2022, “Il trasloco” (Bertoni editore): affrontare un trasloco vuol dire perdere dimensioni e direzioni conosciute per precipitare in un mondo di cui si fa fatica a rimettere insieme i pezzi, il tutto sotto le ali minacciose di un mostro antidiluviano. Ad incontrare mio padre come fosse mio coetaneo e Peter Fonda come fosse mio auriga personale per muovermi a casaccio fra luoghi e volti conosciuti, o forse no. Sino ad accorgerci che traslocare significa anche attendere che un qualche giudice avalli il consuntivo della nostra esistenza. E risorge quel ”doppio” spuntato fuori dal mio racconto d’esordi

2023, “La valigia di Hiroshima, memorie di un fabbricante di immagini”. Un’autobiografia, ma talmente esemplare che ho deciso di stamparmela da solo, o quasi. Foglietti di memoria, postati per gli amici di Facebook, ricordi di una vita trascorsa, memorie familiari legati soltanto a una frase captata in casa, magari di soppiatto. E poi la cronistoria – volta a volta divertente o amara, lasciando perdere anche la mia abituale  ironia - di mezzo secolo di piccole o grandi battaglie. Con relative vittorie e qualche sconfitta. Volevo salvare il tutto e farne un occasione di lettura, da consumare a pezzi e bocconi nelle serate, come quelle che un tempo si usava fare in famiglia. Memorie edite da solo con l’aiuto di Amazon, presentate e sponsorizzate da solo, a Fano ovviamente. Tutto da solo, ma con il supporto dell’ottima giornalista Anna Rita Joni e con l’aiuto del mio impagabile figliolo, Aldo E. Castellani, che ha disegnato la doppia copertina.
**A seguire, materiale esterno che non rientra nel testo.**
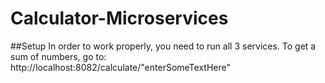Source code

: # Calculator-Microservices

##Setup
In order to work properly, you need to run all 3 services.
To get a sum of numbers, go to: http://localhost:8082/calculate/"enterSomeTextHere"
2005-2023: tutto qui!? A contarli tutti, a partire dal remoto 1963, data della mia prima pubblicazione, sarebbero circa sessanta volumi e volumetti, fra saggi, tuffi nella storia e compagnia bella oppure una ventina abbondante limitandosi alla sola narrativa, toccando tutti i generi disponibili secondo un mio vezzo congenito. Oltre all’auspicabile riedizione di una rara e insostituibile “Opera Omnia”, composta dai cinque o sei titoli sopra ricordati, ci sarebbe poi da por mano a una nutrita antologia per raccogliere alcuni miei “imperdibili” racconti. Posso abbozzarne l’indice?

Mio bisnonno e i “giganti” a Fano, avventura più volte raccontata, forse anche troppo. L’incontro nella mia casa natale con un buon fantasma nato in Scozia e trasferitosi da noi. L’avventura del mio vampiretto personale, sperduto fa i deceduti dalla capitale. La casa terremotata per eccesso di ricordi. Vitruvio e il mistero della cripta, alla scoperta di una Fano ancora segreta o magari inesistente.  E poi la storia della strega, unica pagina “erotica” del mio castissimo repertorio, e le altre storie magiche della mia Selva. A pensarci bene,  “un voyage autour de ma chambre”: ma questo non vale per tutti gli scrittori? E poi - ultimo almeno per ora - “La macchina sputasalsicce”, un apologo, fresco di giornata, della nostra società onnivora di valori, sentimenti, speranze e affini.

Ho trascurato di citare i cosiddetti scritti “di genere”, ai quali ho dedicato tempo spazio e passione, da quel  breve romanzo-fiume  più che degno di meritarsi una “fiction” non banale e scontata come “La via degli amori” ai “gialli giallissimi” come “Veleni in paese”, alle avventure estive come “Caschè”, ai sortilegi vestiti da incubi come “Dracula a Roma”, agli orrori dell’horror come “Le notti del babau” che uscirà entro l’ano in corso. Tutto qui e altro ancora lungo il cammino … “per una selva oscura”.

Impossibilitato – visto il perdurare della mia benemerita vecchiaia – ad attendere la definitiva ristampa-edizione di ciò che di meglio ho saputo produrre, affido il tutto alla virtù e alla solerzia dei miei futuri fortunati postumi editori.